Exercise instructions>
Word for word, return each entry that follows, with every image removed.
Data provided START
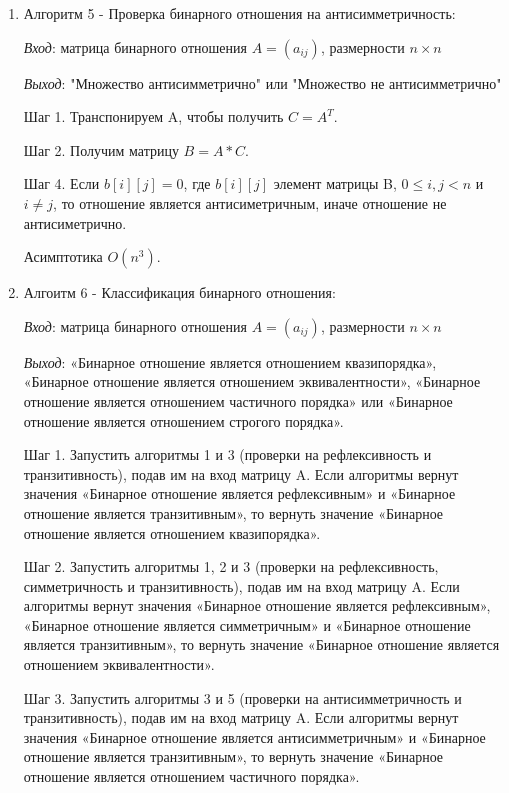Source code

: \documentclass[spec, och, labwork]{shiza}
\begin{document}
\begin{enumerate}
                \item Алгоритм 5 - Проверка бинарного отношения на антисимметричность:
                
                \textit{Вход}: матрица бинарного отношения $A = (a_{ij})$, размерности $n \times n$

                \textit{Выход}: "Множество антисимметрично" или "Множество не антисимметрично"

                Шаг 1. Транспонируем A, чтобы получить $C = A^T$.

                Шаг 2. Получим матрицу $B = A * C$.

                Шаг 4. Если $b[i][j]  = 0$, где 
                $b[i][j]$ элемент матрицы B, $0 \leq i, j < n$ и $i \neq j$, то отношение является антисиметричным, иначе отношение не антисиметрично.

                Асимптотика $O(n^3)$.

                \item Алгоитм 6 - Классификация бинарного отношения:
                
                \textit{Вход}: матрица бинарного отношения $A = (a_{ij})$, размерности $n \times n$

                \textit{Выход}: «Бинарное отношение является отношением квазипорядка», «Бинарное отношение является отношением 
                эквивалентности», «Бинарное отношение является отношением частичного порядка» или «Бинарное отношение 
                является отношением строгого порядка».

                Шаг 1. Запустить алгоритмы 1 и 3 (проверки на рефлексивность и транзитивность), подав им на вход матрицу A. Если алгоритмы вернут значения «Бинарное отношение является рефлексивным» и «Бинарное отношение является транзитивным», то вернуть значение «Бинарное отношение является отношением квазипорядка».

                Шаг 2. Запустить алгоритмы 1, 2 и 3 (проверки на рефлексивность, симметричность и транзитивность), подав им на вход матрицу A. Если алгоритмы вернут значения «Бинарное отношение является рефлексивным», «Бинарное отношение является симметричным» и «Бинарное отношение является транзитивным», то вернуть значение «Бинарное отношение является отношением эквивалентности».

                Шаг 3. Запустить алгоритмы 3 и 5 (проверки на антисимметричность и транзитивность), подав им на вход матрицу A. Если алгоритмы вернут значения «Бинарное отношение является антисимметричным» и «Бинарное отношение является транзитивным», то вернуть значение «Бинарное отношение является отношением частичного порядка».


\end{enumerate}
\end{document}
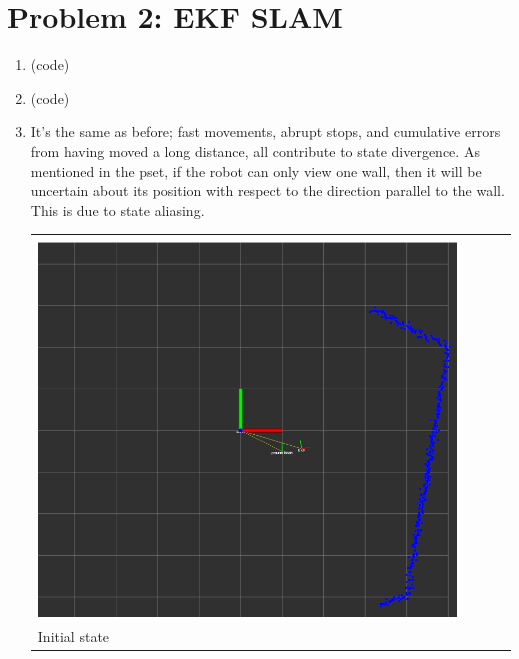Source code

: \documentclass{article}
\begin{document}
\section*{Problem 2: EKF SLAM}
\begin{enumerate}[label=(\roman*)]
\item %
(code)

\item %
(code)

\item %
It's the same as before; fast movements, abrupt stops, and cumulative errors from having moved a long distance, all contribute to state divergence. As mentioned in the pset, if the robot can only view one wall, then it will be uncertain about its position with respect to the direction parallel to the wall. This is due to state aliasing.

\begin{tabular}[t]{l}
	\hline \\
	\includegraphics[width=0.9\textwidth]{img/p2-initial.png} \\
	\hline
	Initial state \\
\end{tabular}


\end{enumerate}
\end{document}
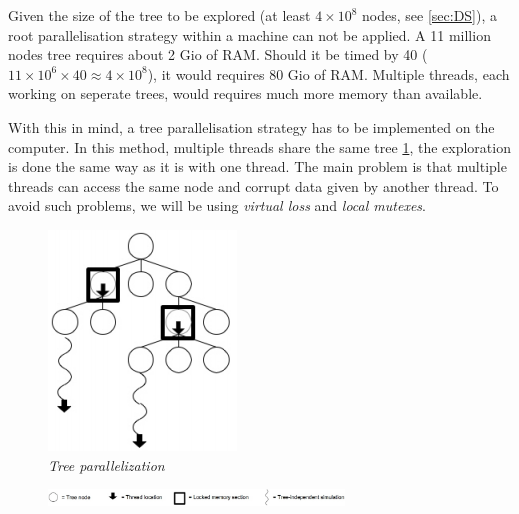 Given the size of the tree to be explored (at least \ensuremath{4 \times 10^8} nodes, see \ref{sec:DS}), a root parallelisation strategy within a machine can not be applied. A 11 million nodes tree requires about 2 Gio of RAM. Should it be timed by 40 (\ensuremath{11 \times 10^6 \times 40 \approx 4 \times 10^8}), it would requires 80 Gio of RAM. Multiple threads, each working on seperate trees, would requires much more memory than available.
	

With this in mind, a tree parallelisation strategy has to be implemented on the computer. In this method, multiple threads share the same tree \ref{fig:TreeParallelization}, the exploration is done the same way as it is with one thread. The main problem is that multiple threads can access the same node and corrupt data given by another thread. To avoid such problems, we will be using \textit{virtual loss} and \textit{local mutexes}.

\begin{figure}[H]
\centerline{\includegraphics[]{Parallelisation/Computer/Img/Tree.png}}
\caption{\label{fig:TreeParallelization}\textit{Tree parallelization}}
\end{figure}
\begin{figure}[H]
\centerline{\includegraphics[width=0.7\textwidth]{Parallelisation/Computer/Img/legend.png}}
\end{figure}

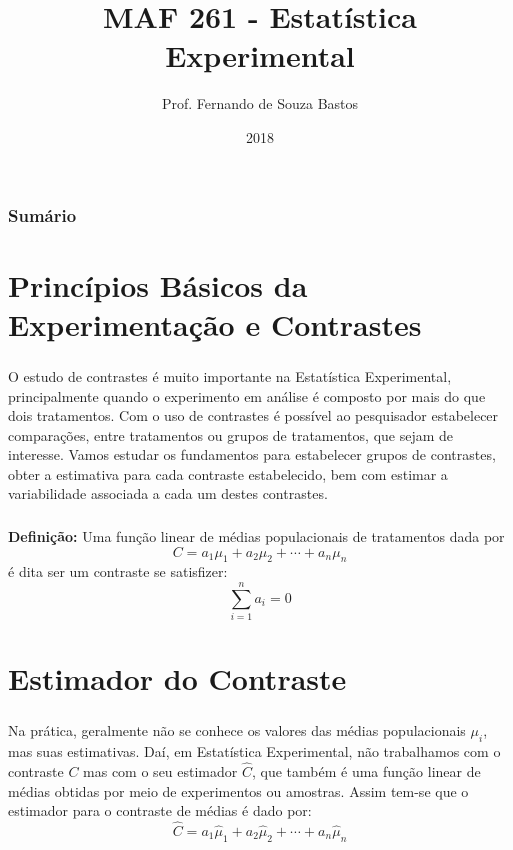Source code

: \documentclass[14pt,aspectratio=1610]{beamer}
\title{MAF 261 - Estatística Experimental}
\author{Prof. Fernando de Souza Bastos}
\institute{Instituto de Ciências Exatas e Tecnológicas\texorpdfstring{\\ Universidade Federal de Viçosa}{}\texorpdfstring{\\ Campus UFV - Florestal}{}}
\date{2018}
\begin{document}


\frame{\titlepage}

\begin{frame}{}
\frametitle{\bf Sumário}
\tableofcontents
\end{frame}

\section{Princípios Básicos da Experimentação e Contrastes}
\begin{frame}{}
\frametitle{}
\begin{block}{}
\justifying
O estudo de contrastes é muito importante na Estatística Experimental, principalmente quando o experimento em análise é composto por mais do que dois tratamentos. Com o uso de contrastes é possível ao pesquisador estabelecer comparações, entre tratamentos ou grupos de tratamentos, que sejam de interesse. Vamos estudar os fundamentos para estabelecer grupos de contrastes, obter a estimativa para cada contraste estabelecido, bem com estimar a variabilidade associada a cada um destes contrastes. 
\end{block}
\end{frame}

\begin{frame}{}
\frametitle{}
\begin{block}{}
\justifying
 {\bf Definição:} Uma função linear de médias populacionais de tratamentos dada por $$C=a_{1}\mu_{1}+a_{2}\mu_{2}+\cdots+a_{n}\mu_{n}$$ é dita ser um contraste se satisfizer:
$${\displaystyle \sum_{i=1}^{n}a_{i}=0}$$ 
\end{block}
\end{frame}

\section{Estimador do Contraste}
\begin{frame}{}
\frametitle{}
\begin{block}{}
\justifying
Na prática, geralmente não se conhece os valores das médias populacionais $\mu_{i}$,
mas suas estimativas. Daí, em Estatística Experimental, não trabalhamos com o contraste
$C$ mas com o seu estimador $\hat{C}$, que também é uma função linear de médias obtidas por meio de experimentos ou amostras. Assim tem-se que o estimador para o contraste de
médias é dado por: 
$$\hat{C}=a_{1}\hat{\mu}_{1}+a_{2}\hat{\mu}_{2}+\cdots+a_{n}\hat{\mu}_{n}$$
\end{block}
\end{frame}
\end{document}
Data provided END
Output for this task>
Source code

: \documentclass[spec, och, labwork]{shiza}
\begin{document}
\begin{enumerate}
                \item Алгоритм 5 - Проверка бинарного отношения на антисимметричность:
                
                \textit{Вход}: матрица бинарного отношения $A = (a_{ij})$, размерности $n \times n$

                \textit{Выход}: "Множество антисимметрично" или "Множество не антисимметрично"

                Шаг 1. Транспонируем A, чтобы получить $C = A^T$.

                Шаг 2. Получим матрицу $B = A * C$.

                Шаг 4. Если $b[i][j]  = 0$, где 
                $b[i][j]$ элемент матрицы B, $0 \leq i, j < n$ и $i \neq j$, то отношение является антисиметричным, иначе отношение не антисиметрично.

                Асимптотика $O(n^3)$.

                \item Алгоитм 6 - Классификация бинарного отношения:
                
                \textit{Вход}: матрица бинарного отношения $A = (a_{ij})$, размерности $n \times n$

                \textit{Выход}: «Бинарное отношение является отношением квазипорядка», «Бинарное отношение является отношением 
                эквивалентности», «Бинарное отношение является отношением частичного порядка» или «Бинарное отношение 
                является отношением строгого порядка».

                Шаг 1. Запустить алгоритмы 1 и 3 (проверки на рефлексивность и транзитивность), подав им на вход матрицу A. Если алгоритмы вернут значения «Бинарное отношение является рефлексивным» и «Бинарное отношение является транзитивным», то вернуть значение «Бинарное отношение является отношением квазипорядка».

                Шаг 2. Запустить алгоритмы 1, 2 и 3 (проверки на рефлексивность, симметричность и транзитивность), подав им на вход матрицу A. Если алгоритмы вернут значения «Бинарное отношение является рефлексивным», «Бинарное отношение является симметричным» и «Бинарное отношение является транзитивным», то вернуть значение «Бинарное отношение является отношением эквивалентности».

                Шаг 3. Запустить алгоритмы 3 и 5 (проверки на антисимметричность и транзитивность), подав им на вход матрицу A. Если алгоритмы вернут значения «Бинарное отношение является антисимметричным» и «Бинарное отношение является транзитивным», то вернуть значение «Бинарное отношение является отношением частичного порядка».


\end{enumerate}
\end{document}
Source code

: \documentclass{article}
\begin{document}
\section*{Problem 2: EKF SLAM}
\begin{enumerate}[label=(\roman*)]
\item %
(code)

\item %
(code)

\item %
It's the same as before; fast movements, abrupt stops, and cumulative errors from having moved a long distance, all contribute to state divergence. As mentioned in the pset, if the robot can only view one wall, then it will be uncertain about its position with respect to the direction parallel to the wall. This is due to state aliasing.

\begin{tabular}[t]{l}
	\hline \\
	\includegraphics[width=0.9\textwidth]{img/p2-initial.png} \\
	\hline
	Initial state \\
\end{tabular}


\end{enumerate}
\end{document}
 Given the size of the tree to be explored (at least \ensuremath{4 \times 10^8} nodes, see \ref{sec:DS}), a root parallelisation strategy within a machine can not be applied. A 11 million nodes tree requires about 2 Gio of RAM. Should it be timed by 40 (\ensuremath{11 \times 10^6 \times 40 \approx 4 \times 10^8}), it would requires 80 Gio of RAM. Multiple threads, each working on seperate trees, would requires much more memory than available.
	

With this in mind, a tree parallelisation strategy has to be implemented on the computer. In this method, multiple threads share the same tree \ref{fig:TreeParallelization}, the exploration is done the same way as it is with one thread. The main problem is that multiple threads can access the same node and corrupt data given by another thread. To avoid such problems, we will be using \textit{virtual loss} and \textit{local mutexes}.

\begin{figure}[H]
\centerline{\includegraphics[]{Parallelisation/Computer/Img/Tree.png}}
\caption{\label{fig:TreeParallelization}\textit{Tree parallelization}}
\end{figure}
\begin{figure}[H]
\centerline{\includegraphics[width=0.7\textwidth]{Parallelisation/Computer/Img/legend.png}}
\end{figure}

Source code

: \documentclass[14pt,aspectratio=1610]{beamer}
\title{MAF 261 - Estatística Experimental}
\author{Prof. Fernando de Souza Bastos}
\institute{Instituto de Ciências Exatas e Tecnológicas\texorpdfstring{\\ Universidade Federal de Viçosa}{}\texorpdfstring{\\ Campus UFV - Florestal}{}}
\date{2018}
\begin{document}


\frame{\titlepage}

\begin{frame}{}
\frametitle{\bf Sumário}
\tableofcontents
\end{frame}

\section{Princípios Básicos da Experimentação e Contrastes}
\begin{frame}{}
\frametitle{}
\begin{block}{}
\justifying
O estudo de contrastes é muito importante na Estatística Experimental, principalmente quando o experimento em análise é composto por mais do que dois tratamentos. Com o uso de contrastes é possível ao pesquisador estabelecer comparações, entre tratamentos ou grupos de tratamentos, que sejam de interesse. Vamos estudar os fundamentos para estabelecer grupos de contrastes, obter a estimativa para cada contraste estabelecido, bem com estimar a variabilidade associada a cada um destes contrastes. 
\end{block}
\end{frame}

\begin{frame}{}
\frametitle{}
\begin{block}{}
\justifying
 {\bf Definição:} Uma função linear de médias populacionais de tratamentos dada por $$C=a_{1}\mu_{1}+a_{2}\mu_{2}+\cdots+a_{n}\mu_{n}$$ é dita ser um contraste se satisfizer:
$${\displaystyle \sum_{i=1}^{n}a_{i}=0}$$ 
\end{block}
\end{frame}

\section{Estimador do Contraste}
\begin{frame}{}
\frametitle{}
\begin{block}{}
\justifying
Na prática, geralmente não se conhece os valores das médias populacionais $\mu_{i}$,
mas suas estimativas. Daí, em Estatística Experimental, não trabalhamos com o contraste
$C$ mas com o seu estimador $\hat{C}$, que também é uma função linear de médias obtidas por meio de experimentos ou amostras. Assim tem-se que o estimador para o contraste de
médias é dado por: 
$$\hat{C}=a_{1}\hat{\mu}_{1}+a_{2}\hat{\mu}_{2}+\cdots+a_{n}\hat{\mu}_{n}$$
\end{block}
\end{frame}
\end{document}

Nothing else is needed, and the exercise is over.